19 Haziran 2009 Cuma

yalnızlık denemesi-2 / Engin DÜZ

yalnızlık değerli anların ortaya çıkması için en uygun andır. değerin doğuş anıdır. yaşanmışın kayda alınma zamanıdır. " yalnızlık tek ağaçlı bir bahçe" aslında yalnızlıkla ilgili akla gelen her cümle hüzün taşır. oysa hüzün bile yalnızlığa ihanet etmiştir. kalabalık hüzünlere denk gelmişliğimizde vardır bir çok kere. (yalnızlığım benim sidikli kontesim
ne kadar rezil olursak o kadar iyi)

şiddetli bir rüzgar halidir, ne kadar zayıf dalınız, kurumuş yaprağınız varsa kopartır. çıplaklığa gidiş gibi görünse dahi içe dönüş halidir. kök değiştirecek bir rüzgar olduğu kesindir. tek başına bir hal gibi görünse de başka insanların varlığından alır kaynağını. her kavram gibi tezatından doğar. insandan kaynaklanan bir insansızlık halidir. insana inançsızlık halidir.

yalnızlıkla ilgili şiirler yazan kalabalık sahibi sunay akın bir yerde çok güzel dokunmuştur yalnızlığıyla:

"
iki çocuk
rahatlıkla oturduğumuz
kapının eşiğine
kendi başıma zor sığınıyorum bugün
büyüdükçe insan yalnız mı kalıyor ne? "


yalnızlık büyüme çağında bir hesaplaşma evresidir. temeli sağlamlaştırıp, evvelden kopma dönemidir. yanlışlarala hesaplaşırken yaşanan yanlış bir dönemdir. yanılgılara son verme amacıyla yangına odun atmak için düşülen bir yanılsamdır. (abartmamak lazım kelimelerle tanışma , onlarla oyun oynama günleridir)

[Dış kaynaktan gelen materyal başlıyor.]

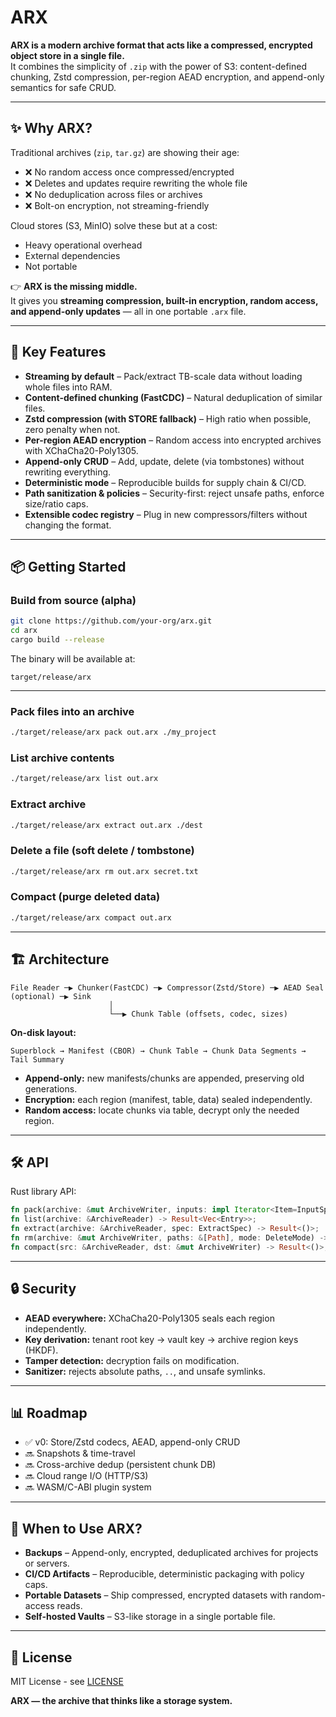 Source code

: # ARX

**ARX is a modern archive format that acts like a compressed, encrypted object store in a single file.**  
It combines the simplicity of `.zip` with the power of S3: content-defined chunking, Zstd compression, per-region AEAD encryption, and append-only semantics for safe CRUD.

---

## ✨ Why ARX?

Traditional archives (`zip`, `tar.gz`) are showing their age:
- ❌ No random access once compressed/encrypted  
- ❌ Deletes and updates require rewriting the whole file  
- ❌ No deduplication across files or archives  
- ❌ Bolt-on encryption, not streaming-friendly  

Cloud stores (S3, MinIO) solve these but at a cost:
- Heavy operational overhead  
- External dependencies  
- Not portable  

👉 **ARX is the missing middle.**  
It gives you **streaming compression, built-in encryption, random access, and append-only updates** — all in one portable `.arx` file.

---

## 🔑 Key Features

- **Streaming by default** – Pack/extract TB-scale data without loading whole files into RAM.  
- **Content-defined chunking (FastCDC)** – Natural deduplication of similar files.  
- **Zstd compression (with STORE fallback)** – High ratio when possible, zero penalty when not.  
- **Per-region AEAD encryption** – Random access into encrypted archives with XChaCha20-Poly1305.  
- **Append-only CRUD** – Add, update, delete (via tombstones) without rewriting everything.  
- **Deterministic mode** – Reproducible builds for supply chain & CI/CD.  
- **Path sanitization & policies** – Security-first: reject unsafe paths, enforce size/ratio caps.  
- **Extensible codec registry** – Plug in new compressors/filters without changing the format.  

---

## 📦 Getting Started

### Build from source (alpha)
```bash
git clone https://github.com/your-org/arx.git
cd arx
cargo build --release
```

The binary will be available at:
```
target/release/arx
```

---

### Pack files into an archive
```bash
./target/release/arx pack out.arx ./my_project
```

### List archive contents
```bash
./target/release/arx list out.arx
```

### Extract archive
```bash
./target/release/arx extract out.arx ./dest
```

### Delete a file (soft delete / tombstone)
```bash
./target/release/arx rm out.arx secret.txt
```

### Compact (purge deleted data)
```bash
./target/release/arx compact out.arx
```

---

## 🏗 Architecture

```
File Reader ─▶ Chunker(FastCDC) ─▶ Compressor(Zstd/Store) ─▶ AEAD Seal (optional) ─▶ Sink
                      │
                      └──▶ Chunk Table (offsets, codec, sizes)
```

**On-disk layout:**
```
Superblock → Manifest (CBOR) → Chunk Table → Chunk Data Segments → Tail Summary
```

- **Append-only:** new manifests/chunks are appended, preserving old generations.  
- **Encryption:** each region (manifest, table, data) sealed independently.  
- **Random access:** locate chunks via table, decrypt only the needed region.  

---

## 🛠 API

Rust library API:

```rust
fn pack(archive: &mut ArchiveWriter, inputs: impl Iterator<Item=InputSpec>) -> Result<()>;
fn list(archive: &ArchiveReader) -> Result<Vec<Entry>>;
fn extract(archive: &ArchiveReader, spec: ExtractSpec) -> Result<()>;
fn rm(archive: &mut ArchiveWriter, paths: &[Path], mode: DeleteMode) -> Result<()>;
fn compact(src: &ArchiveReader, dst: &mut ArchiveWriter) -> Result<()>;
```

---

## 🔒 Security

- **AEAD everywhere:** XChaCha20-Poly1305 seals each region independently.  
- **Key derivation:** tenant root key → vault key → archive region keys (HKDF).  
- **Tamper detection:** decryption fails on modification.  
- **Sanitizer:** rejects absolute paths, `..`, and unsafe symlinks.  

---

## 📊 Roadmap

- ✅ v0: Store/Zstd codecs, AEAD, append-only CRUD  
- 🔜 Snapshots & time-travel  
- 🔜 Cross-archive dedup (persistent chunk DB)  
- 🔜 Cloud range I/O (HTTP/S3)  
- 🔜 WASM/C-ABI plugin system  

---

## 🤔 When to Use ARX?

- **Backups** – Append-only, encrypted, deduplicated archives for projects or servers.  
- **CI/CD Artifacts** – Reproducible, deterministic packaging with policy caps.  
- **Portable Datasets** – Ship compressed, encrypted datasets with random-access reads.  
- **Self-hosted Vaults** – S3-like storage in a single portable file.  

---

## 📜 License

MIT License - see [LICENSE](LICENSE)

**ARX — the archive that thinks like a storage system.**
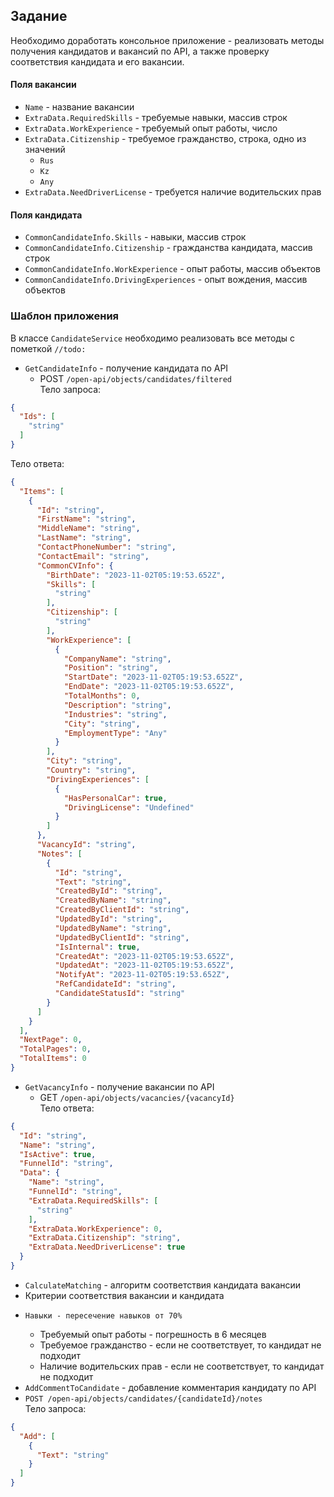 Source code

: ﻿## Задание
Необходимо доработать консольное приложение - реализовать методы получения кандидатов и вакансий по API, а также проверку соответствия кандидата и его вакансии.
#### Поля вакансии
- `Name` - название вакансии
- `ExtraData.RequiredSkills` - требуемые навыки, массив строк
- `ExtraData.WorkExperience` - требуемый опыт работы, число
- `ExtraData.Citizenship` - требуемое гражданство, строка, одно из значений
    - `Rus`
    - `Kz`
    - `Any`
- `ExtraData.NeedDriverLicense` - требуется наличие водительских прав
#### Поля кандидата
- `CommonCandidateInfo.Skills` - навыки, массив строк
- `CommonCandidateInfo.Citizenship` - гражданства кандидата, массив строк
- `CommonCandidateInfo.WorkExperience` - опыт работы, массив объектов
- `CommonCandidateInfo.DrivingExperiences` - опыт вождения, массив объектов

### Шаблон приложения
В классе `CandidateService` необходимо реализовать все методы с пометкой `//todo:`
- `GetCandidateInfo` - получение кандидата по API
    - POST `/open-api/objects/candidates/filtered`  
      Тело запроса:
```json  
{
  "Ids": [
    "string"
  ]
} 
```  
Тело ответа:
```json  
{
  "Items": [
    {
      "Id": "string",
      "FirstName": "string",
      "MiddleName": "string",
      "LastName": "string",
      "ContactPhoneNumber": "string",
      "ContactEmail": "string",
      "CommonCVInfo": {
        "BirthDate": "2023-11-02T05:19:53.652Z",
        "Skills": [
          "string"
        ],
        "Citizenship": [
          "string"
        ],
        "WorkExperience": [
          {
            "CompanyName": "string",
            "Position": "string",
            "StartDate": "2023-11-02T05:19:53.652Z",
            "EndDate": "2023-11-02T05:19:53.652Z",
            "TotalMonths": 0,
            "Description": "string",
            "Industries": "string",
            "City": "string",
            "EmploymentType": "Any"
          }
        ],
        "City": "string",
        "Country": "string",
        "DrivingExperiences": [
          {
            "HasPersonalCar": true,
            "DrivingLicense": "Undefined"
          }
        ]
      },
      "VacancyId": "string",
      "Notes": [
        {
          "Id": "string",
          "Text": "string",
          "CreatedById": "string",
          "CreatedByName": "string",
          "CreatedByClientId": "string",
          "UpdatedById": "string",
          "UpdatedByName": "string",
          "UpdatedByClientId": "string",
          "IsInternal": true,
          "CreatedAt": "2023-11-02T05:19:53.652Z",
          "UpdatedAt": "2023-11-02T05:19:53.652Z",
          "NotifyAt": "2023-11-02T05:19:53.652Z",
          "RefCandidateId": "string",
          "CandidateStatusId": "string"
        }
      ]
    }
  ],
  "NextPage": 0,
  "TotalPages": 0,
  "TotalItems": 0
}
```  

- `GetVacancyInfo` - получение вакансии по API
    - GET `/open-api/objects/vacancies/{vacancyId}`  
      Тело ответа:
```json  
{
  "Id": "string",
  "Name": "string",
  "IsActive": true,
  "FunnelId": "string",
  "Data": {
    "Name": "string",
    "FunnelId": "string",
    "ExtraData.RequiredSkills": [
      "string"
    ],
    "ExtraData.WorkExperience": 0,
    "ExtraData.Citizenship": "string",
    "ExtraData.NeedDriverLicense": true
  }
}
```  
- `CalculateMatching` - алгоритм соответствия кандидата вакансии
- Критерии соответствия вакансии и кандидата
-     Навыки - пересечение навыков от 70%
    - Требуемый опыт работы - погрешность в 6 месяцев
    - Требуемое гражданство - если не соответствует, то кандидат не подходит
    - Наличие водительских прав - если не соответствует, то кандидат не подходит
- `AddCommentToCandidate` - добавление комментария кандидату по API
- `POST /open-api/objects/candidates/{candidateId}/notes`  
      Тело запроса:
```json  
{
  "Add": [
    {
      "Text": "string"
    }
  ]
}
```
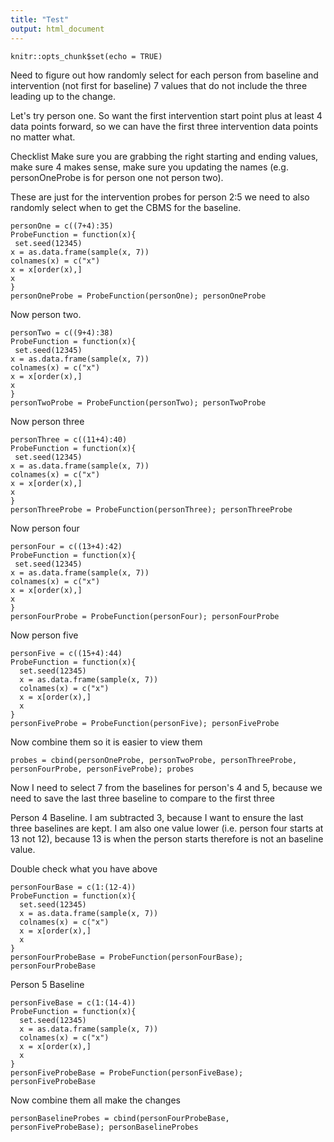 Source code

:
 ```yaml
---
title: "Test"
output: html_document
---
```


```{r setup, include=FALSE}
knitr::opts_chunk$set(echo = TRUE)
```
Need to figure out how randomly select for each person from baseline and intervention (not first for baseline) 7 values that do not include the three leading up to the change.

Let's try person one.  So want the first intervention start point plus at least 4 data points forward, so we can have the first three intervention data points no matter what.

Checklist
Make sure you are grabbing the right starting and ending values, make sure 4 makes sense, make sure you updating the names (e.g. personOneProbe is for person one not person two).

These are just for the intervention probes for person 2:5 we need to also randomly select when to get the CBMS for the baseline.
```{r}
personOne = c((7+4):35)
ProbeFunction = function(x){
 set.seed(12345)
x = as.data.frame(sample(x, 7))
colnames(x) = c("x")
x = x[order(x),]
x
}
personOneProbe = ProbeFunction(personOne); personOneProbe
```
Now person two.  
```{r}
personTwo = c((9+4):38)
ProbeFunction = function(x){
 set.seed(12345)
x = as.data.frame(sample(x, 7))
colnames(x) = c("x")
x = x[order(x),]
x
}
personTwoProbe = ProbeFunction(personTwo); personTwoProbe
```
Now person three 
```{r}
personThree = c((11+4):40)
ProbeFunction = function(x){
 set.seed(12345)
x = as.data.frame(sample(x, 7))
colnames(x) = c("x")
x = x[order(x),]
x
}
personThreeProbe = ProbeFunction(personThree); personThreeProbe
```
Now person four
```{r}
personFour = c((13+4):42)
ProbeFunction = function(x){
 set.seed(12345)
x = as.data.frame(sample(x, 7))
colnames(x) = c("x")
x = x[order(x),]
x
}
personFourProbe = ProbeFunction(personFour); personFourProbe
```
Now person five
```{r}
personFive = c((15+4):44)
ProbeFunction = function(x){
  set.seed(12345)
  x = as.data.frame(sample(x, 7))
  colnames(x) = c("x")
  x = x[order(x),]
  x
}
personFiveProbe = ProbeFunction(personFive); personFiveProbe
```
Now combine them so it is easier to view them
```{r}
probes = cbind(personOneProbe, personTwoProbe, personThreeProbe, personFourProbe, personFiveProbe); probes

```
Now I need to select 7 from the baselines for person's 4 and 5, because we need to save the last three baseline to compare to the first three

Person 4 Baseline.  I am subtracted 3, because I want to ensure the last three baselines are kept.  I am also one value lower (i.e. person four starts at 13 not 12), because 13 is when the person starts therefore is not an baseline value.

Double check what you have above
```{r}
personFourBase = c(1:(12-4))
ProbeFunction = function(x){
  set.seed(12345)
  x = as.data.frame(sample(x, 7))
  colnames(x) = c("x")
  x = x[order(x),]
  x
}
personFourProbeBase = ProbeFunction(personFourBase); personFourProbeBase
```
Person 5 Baseline
```{r}
personFiveBase = c(1:(14-4))
ProbeFunction = function(x){
  set.seed(12345)
  x = as.data.frame(sample(x, 7))
  colnames(x) = c("x")
  x = x[order(x),]
  x
}
personFiveProbeBase = ProbeFunction(personFiveBase); personFiveProbeBase
```
Now combine them all make the changes
```{r}
personBaselineProbes = cbind(personFourProbeBase, personFiveProbeBase); personBaselineProbes

```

kafiyesi olan bir şiirden çekinme halidir.. ( bunu açıklayamayacağım işte) yaz günü hırka giydiğini fark etmektir. hırkayı çıkarıp, üşümek, üşüyünce tekrar o hırkayı giymekten kaçmak ve bir cümlenin ortasında kalakalmaktır. geçmişten bugüne doğru atılan sağlam adımlarla beraber bugüne yaklaştıkça artan bir korkunun tetikçisidir. yaklaştıkça bu ana doğru yarın telaşı sarar bünyeyi ve yarım kalan cümleden utanmaya başlarsın. utanmakla bütünleştiği zaman rezilleşen bir hesaplaşma hali. her cümleme inat gelip-geçer olan bir insan halidir.


kayda alınmayacak bir hayatı yaşamaktır.